Your assignment :: Below are the records; retype them exactly and omit each picture.

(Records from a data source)
++++++++++

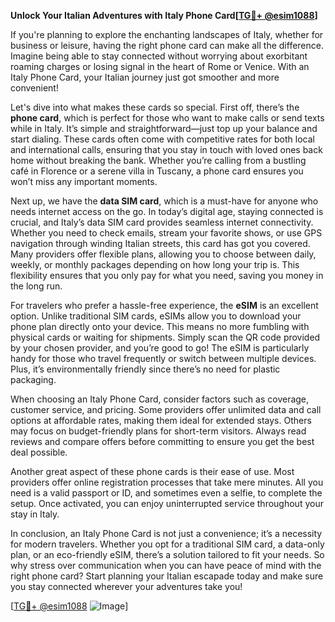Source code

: **Unlock Your Italian Adventures with Italy Phone Card[[TG💪+ @esim1088](https://t.me/s/esim1088)]**

If you're planning to explore the enchanting landscapes of Italy, whether for business or leisure, having the right phone card can make all the difference. Imagine being able to stay connected without worrying about exorbitant roaming charges or losing signal in the heart of Rome or Venice. With an Italy Phone Card, your Italian journey just got smoother and more convenient!

Let's dive into what makes these cards so special. First off, there’s the **phone card**, which is perfect for those who want to make calls or send texts while in Italy. It’s simple and straightforward—just top up your balance and start dialing. These cards often come with competitive rates for both local and international calls, ensuring that you stay in touch with loved ones back home without breaking the bank. Whether you’re calling from a bustling café in Florence or a serene villa in Tuscany, a phone card ensures you won’t miss any important moments.

Next up, we have the **data SIM card**, which is a must-have for anyone who needs internet access on the go. In today’s digital age, staying connected is crucial, and Italy’s data SIM card provides seamless internet connectivity. Whether you need to check emails, stream your favorite shows, or use GPS navigation through winding Italian streets, this card has got you covered. Many providers offer flexible plans, allowing you to choose between daily, weekly, or monthly packages depending on how long your trip is. This flexibility ensures that you only pay for what you need, saving you money in the long run.

For travelers who prefer a hassle-free experience, the **eSIM** is an excellent option. Unlike traditional SIM cards, eSIMs allow you to download your phone plan directly onto your device. This means no more fumbling with physical cards or waiting for shipments. Simply scan the QR code provided by your chosen provider, and you’re good to go! The eSIM is particularly handy for those who travel frequently or switch between multiple devices. Plus, it’s environmentally friendly since there’s no need for plastic packaging.

When choosing an Italy Phone Card, consider factors such as coverage, customer service, and pricing. Some providers offer unlimited data and call options at affordable rates, making them ideal for extended stays. Others may focus on budget-friendly plans for short-term visitors. Always read reviews and compare offers before committing to ensure you get the best deal possible.

Another great aspect of these phone cards is their ease of use. Most providers offer online registration processes that take mere minutes. All you need is a valid passport or ID, and sometimes even a selfie, to complete the setup. Once activated, you can enjoy uninterrupted service throughout your stay in Italy.

In conclusion, an Italy Phone Card is not just a convenience; it’s a necessity for modern travelers. Whether you opt for a traditional SIM card, a data-only plan, or an eco-friendly eSIM, there’s a solution tailored to fit your needs. So why stress over communication when you can have peace of mind with the right phone card? Start planning your Italian escapade today and make sure you stay connected wherever your adventures take you!

[[TG💪+ @esim1088](https://t.me/s/esim1088) ![Image](https://i.postimg.cc/Y0z9fWf4/image.png)]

++++++++++

Result below ::
Source code

: **Unlock Your Italian Adventures with Italy Phone Card[[TG💪+ @esim1088](https://t.me/s/esim1088)]**

If you're planning to explore the enchanting landscapes of Italy, whether for business or leisure, having the right phone card can make all the difference. Imagine being able to stay connected without worrying about exorbitant roaming charges or losing signal in the heart of Rome or Venice. With an Italy Phone Card, your Italian journey just got smoother and more convenient!

Let's dive into what makes these cards so special. First off, there’s the **phone card**, which is perfect for those who want to make calls or send texts while in Italy. It’s simple and straightforward—just top up your balance and start dialing. These cards often come with competitive rates for both local and international calls, ensuring that you stay in touch with loved ones back home without breaking the bank. Whether you’re calling from a bustling café in Florence or a serene villa in Tuscany, a phone card ensures you won’t miss any important moments.

Next up, we have the **data SIM card**, which is a must-have for anyone who needs internet access on the go. In today’s digital age, staying connected is crucial, and Italy’s data SIM card provides seamless internet connectivity. Whether you need to check emails, stream your favorite shows, or use GPS navigation through winding Italian streets, this card has got you covered. Many providers offer flexible plans, allowing you to choose between daily, weekly, or monthly packages depending on how long your trip is. This flexibility ensures that you only pay for what you need, saving you money in the long run.

For travelers who prefer a hassle-free experience, the **eSIM** is an excellent option. Unlike traditional SIM cards, eSIMs allow you to download your phone plan directly onto your device. This means no more fumbling with physical cards or waiting for shipments. Simply scan the QR code provided by your chosen provider, and you’re good to go! The eSIM is particularly handy for those who travel frequently or switch between multiple devices. Plus, it’s environmentally friendly since there’s no need for plastic packaging.

When choosing an Italy Phone Card, consider factors such as coverage, customer service, and pricing. Some providers offer unlimited data and call options at affordable rates, making them ideal for extended stays. Others may focus on budget-friendly plans for short-term visitors. Always read reviews and compare offers before committing to ensure you get the best deal possible.

Another great aspect of these phone cards is their ease of use. Most providers offer online registration processes that take mere minutes. All you need is a valid passport or ID, and sometimes even a selfie, to complete the setup. Once activated, you can enjoy uninterrupted service throughout your stay in Italy.

In conclusion, an Italy Phone Card is not just a convenience; it’s a necessity for modern travelers. Whether you opt for a traditional SIM card, a data-only plan, or an eco-friendly eSIM, there’s a solution tailored to fit your needs. So why stress over communication when you can have peace of mind with the right phone card? Start planning your Italian escapade today and make sure you stay connected wherever your adventures take you!

[[TG💪+ @esim1088](https://t.me/s/esim1088) ![Image](https://i.postimg.cc/Y0z9fWf4/image.png)]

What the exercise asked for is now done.